Supreme Court wrestles with sticky Jerusalem passport case

ByABC News
November 7, 2011, 5:54 PM

WASHINGTON -- In a dispute that evokes Arab-Israeli tensions and important divisions of federal power, Supreme Court justices voiced doubt Monday that Congress could override the president and require U.S. passports of children born in Jerusalem to list the place of birth as Israel.

For more than six decades, since the 1948 creation of the state of Israel, the U.S. government has declined to recognize any country as having sovereignty over Jerusalem. State Department policy dictates that the passports of children of American citizens born in Jerusalem say only "Jerusalem" for place of birth.

Justice Department lawyers say accepting Jerusalem as the sovereign territory of Israel "would critically compromise the ability of the United States to work with Israelis, Palestinians and others in the region to further the peace process."

The legal case began when Congress, as part of a larger foreign relations measure, in 2002 directed the secretary of State to record Israel as a place of birth if a citizen or his guardian wants it.
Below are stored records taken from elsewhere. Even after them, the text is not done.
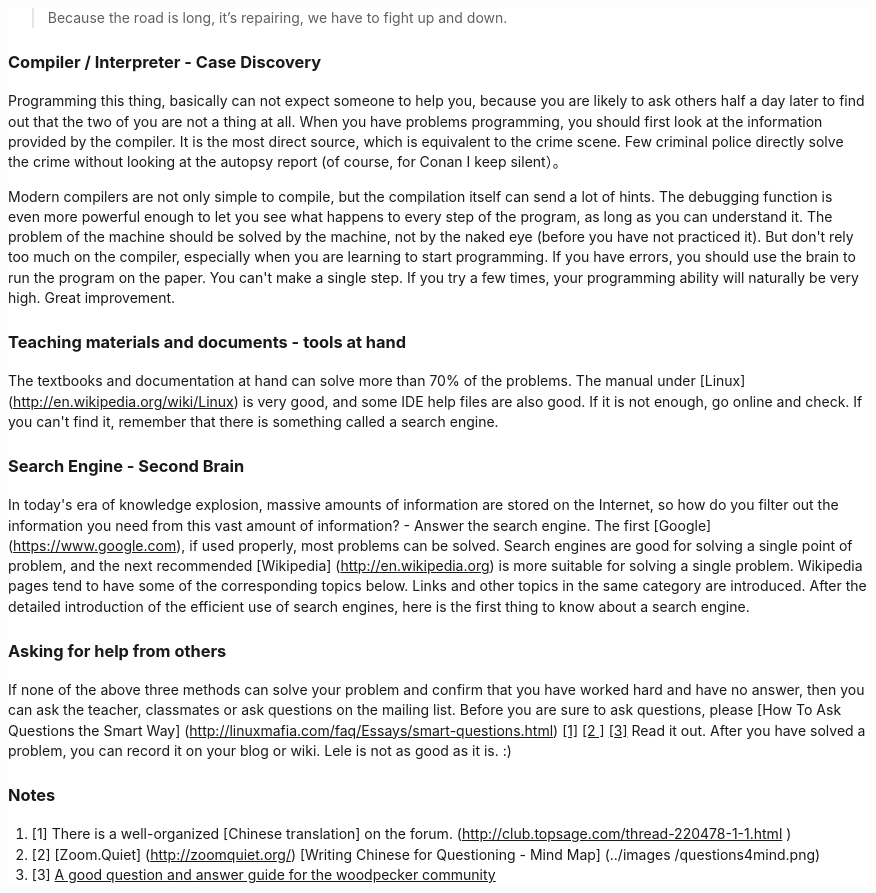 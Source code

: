 > Because the road is long, it’s repairing, we have to fight up and down.

### Compiler / Interpreter - Case Discovery

Programming this thing, basically can not expect someone to help you, because you are likely to ask others half a day later to find out that the two of you are not a thing at all. When you have problems programming, you should first look at the information provided by the compiler. It is the most direct source, which is equivalent to the crime scene. Few criminal police directly solve the crime without looking at the autopsy report (of course, for Conan I keep silent）。

Modern compilers are not only simple to compile, but the compilation itself can send a lot of hints. The debugging function is even more powerful enough to let you see what happens to every step of the program, as long as you can understand it. The problem of the machine should be solved by the machine, not by the naked eye (before you have not practiced it). But don't rely too much on the compiler, especially when you are learning to start programming. If you have errors, you should use the brain to run the program on the paper. You can't make a single step. If you try a few times, your programming ability will naturally be very high. Great improvement.

### Teaching materials and documents - tools at hand

The textbooks and documentation at hand can solve more than 70% of the problems. The manual under [Linux] (http://en.wikipedia.org/wiki/Linux) is very good, and some IDE help files are also good. If it is not enough, go online and check. If you can't find it, remember that there is something called a search engine.

### Search Engine - Second Brain

In today's era of knowledge explosion, massive amounts of information are stored on the Internet, so how do you filter out the information you need from this vast amount of information? - Answer the search engine. The first [Google] (https://www.google.com), if used properly, most problems can be solved. Search engines are good for solving a single point of problem, and the next recommended [Wikipedia] (http://en.wikipedia.org) is more suitable for solving a single problem. Wikipedia pages tend to have some of the corresponding topics below. Links and other topics in the same category are introduced. After the detailed introduction of the efficient use of search engines, here is the first thing to know about a search engine.

### Asking for help from others

If none of the above three methods can solve your problem and confirm that you have worked hard and have no answer, then you can ask the teacher, classmates or ask questions on the mailing list. Before you are sure to ask questions, please [How To Ask Questions the Smart Way] (http://linuxmafia.com/faq/Essays/smart-questions.html) [[1]](#ref1) [[2 ]](#ref2) [[3]](#ref3) Read it out. After you have solved a problem, you can record it on your blog or wiki. Lele is not as good as it is. :)

### Notes

1. <a name="ref1">[1]</a> There is a well-organized [Chinese translation] on the forum. (http://club.topsage.com/thread-220478-1-1.html )
2. <a name="ref2">[2]</a> [Zoom.Quiet] (http://zoomquiet.org/) [Writing Chinese for Questioning - Mind Map] (../images /questions4mind.png)
3. <a name="ref3">[3]</a> [A good question and answer guide for the woodpecker community](http://wiki.woodpecker.org.cn/moin/AskForHelp)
Soon after, the American parents of Menachem Binyamin Zivotofsky, born on Oct. 17, 2002, in Jerusalem, sought to have Israel indicated on his U.S. passport.
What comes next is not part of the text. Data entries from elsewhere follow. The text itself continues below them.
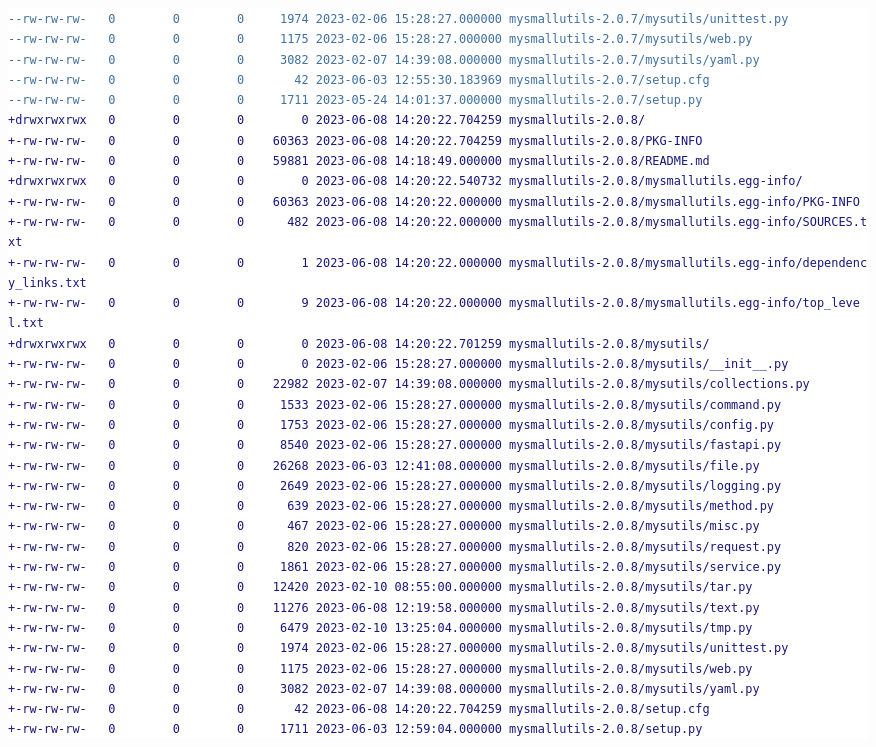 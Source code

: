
 ```diff
--rw-rw-rw-   0        0        0     1974 2023-02-06 15:28:27.000000 mysmallutils-2.0.7/mysutils/unittest.py
--rw-rw-rw-   0        0        0     1175 2023-02-06 15:28:27.000000 mysmallutils-2.0.7/mysutils/web.py
--rw-rw-rw-   0        0        0     3082 2023-02-07 14:39:08.000000 mysmallutils-2.0.7/mysutils/yaml.py
--rw-rw-rw-   0        0        0       42 2023-06-03 12:55:30.183969 mysmallutils-2.0.7/setup.cfg
--rw-rw-rw-   0        0        0     1711 2023-05-24 14:01:37.000000 mysmallutils-2.0.7/setup.py
+drwxrwxrwx   0        0        0        0 2023-06-08 14:20:22.704259 mysmallutils-2.0.8/
+-rw-rw-rw-   0        0        0    60363 2023-06-08 14:20:22.704259 mysmallutils-2.0.8/PKG-INFO
+-rw-rw-rw-   0        0        0    59881 2023-06-08 14:18:49.000000 mysmallutils-2.0.8/README.md
+drwxrwxrwx   0        0        0        0 2023-06-08 14:20:22.540732 mysmallutils-2.0.8/mysmallutils.egg-info/
+-rw-rw-rw-   0        0        0    60363 2023-06-08 14:20:22.000000 mysmallutils-2.0.8/mysmallutils.egg-info/PKG-INFO
+-rw-rw-rw-   0        0        0      482 2023-06-08 14:20:22.000000 mysmallutils-2.0.8/mysmallutils.egg-info/SOURCES.txt
+-rw-rw-rw-   0        0        0        1 2023-06-08 14:20:22.000000 mysmallutils-2.0.8/mysmallutils.egg-info/dependency_links.txt
+-rw-rw-rw-   0        0        0        9 2023-06-08 14:20:22.000000 mysmallutils-2.0.8/mysmallutils.egg-info/top_level.txt
+drwxrwxrwx   0        0        0        0 2023-06-08 14:20:22.701259 mysmallutils-2.0.8/mysutils/
+-rw-rw-rw-   0        0        0        0 2023-02-06 15:28:27.000000 mysmallutils-2.0.8/mysutils/__init__.py
+-rw-rw-rw-   0        0        0    22982 2023-02-07 14:39:08.000000 mysmallutils-2.0.8/mysutils/collections.py
+-rw-rw-rw-   0        0        0     1533 2023-02-06 15:28:27.000000 mysmallutils-2.0.8/mysutils/command.py
+-rw-rw-rw-   0        0        0     1753 2023-02-06 15:28:27.000000 mysmallutils-2.0.8/mysutils/config.py
+-rw-rw-rw-   0        0        0     8540 2023-02-06 15:28:27.000000 mysmallutils-2.0.8/mysutils/fastapi.py
+-rw-rw-rw-   0        0        0    26268 2023-06-03 12:41:08.000000 mysmallutils-2.0.8/mysutils/file.py
+-rw-rw-rw-   0        0        0     2649 2023-02-06 15:28:27.000000 mysmallutils-2.0.8/mysutils/logging.py
+-rw-rw-rw-   0        0        0      639 2023-02-06 15:28:27.000000 mysmallutils-2.0.8/mysutils/method.py
+-rw-rw-rw-   0        0        0      467 2023-02-06 15:28:27.000000 mysmallutils-2.0.8/mysutils/misc.py
+-rw-rw-rw-   0        0        0      820 2023-02-06 15:28:27.000000 mysmallutils-2.0.8/mysutils/request.py
+-rw-rw-rw-   0        0        0     1861 2023-02-06 15:28:27.000000 mysmallutils-2.0.8/mysutils/service.py
+-rw-rw-rw-   0        0        0    12420 2023-02-10 08:55:00.000000 mysmallutils-2.0.8/mysutils/tar.py
+-rw-rw-rw-   0        0        0    11276 2023-06-08 12:19:58.000000 mysmallutils-2.0.8/mysutils/text.py
+-rw-rw-rw-   0        0        0     6479 2023-02-10 13:25:04.000000 mysmallutils-2.0.8/mysutils/tmp.py
+-rw-rw-rw-   0        0        0     1974 2023-02-06 15:28:27.000000 mysmallutils-2.0.8/mysutils/unittest.py
+-rw-rw-rw-   0        0        0     1175 2023-02-06 15:28:27.000000 mysmallutils-2.0.8/mysutils/web.py
+-rw-rw-rw-   0        0        0     3082 2023-02-07 14:39:08.000000 mysmallutils-2.0.8/mysutils/yaml.py
+-rw-rw-rw-   0        0        0       42 2023-06-08 14:20:22.704259 mysmallutils-2.0.8/setup.cfg
+-rw-rw-rw-   0        0        0     1711 2023-06-03 12:59:04.000000 mysmallutils-2.0.8/setup.py
```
State Department officials refused, based on long-standing policy, and the parents sued on their son's behalf. Lower federal court judges rejected the claim on grounds that it was a "political question" over which they lacked authority.

Taking up an appeal from the boy and his parents Monday, several justices seemed ready to side with the Obama administration that Congress was treading on executive power when it sought the "Israel" designation on passports. (President Bush had signed the sweeping foreign-relations authorization act that contained the disputed passport provision, but he issued a statement saying the provision "interferes with the president's constitutional authority to conduct the nation's foreign affairs.")

Justice Sonia Sotomayor suggested Congress was "hobbling the president" on foreign policy. Justice Anthony Kennedy said the lawyer for Menachem, now 9 years old, was arguing for a "crabbed interpretation" of the president's foreign affairs power.

Justice Kennedy separately told U.S. Solicitor General Donald Verrilli, "It's always awkward for us to tell counsel what's in their best interests, but it does seem to me that your position would be much stronger if you said there is jurisdiction (for the court) and the president wins."

Verrilli asked the justices not to intervene in the "political" matter but alternatively the court could find that Congress unconstitutionally encroached on the president's authority. Verrilli said the president has the exclusive power to recognize foreign sovereigns and the related content of passports.

"I do think that this is an area in which the executive's got to make the judgment, because it's of paramount importance that the nation speak with one voice," he told the justices.

Washington lawyer Nathan Lewin, representing the Zivotofsky family, stressed that Congress had used in the 2002 provision its power over passports, which flows from congressional authority on immigration matters.

"Congress has decided that saying 'Israel' alone does not present a foreign policy issue," Lewin said, and emphasized that the law "is, on its face, a passport statute."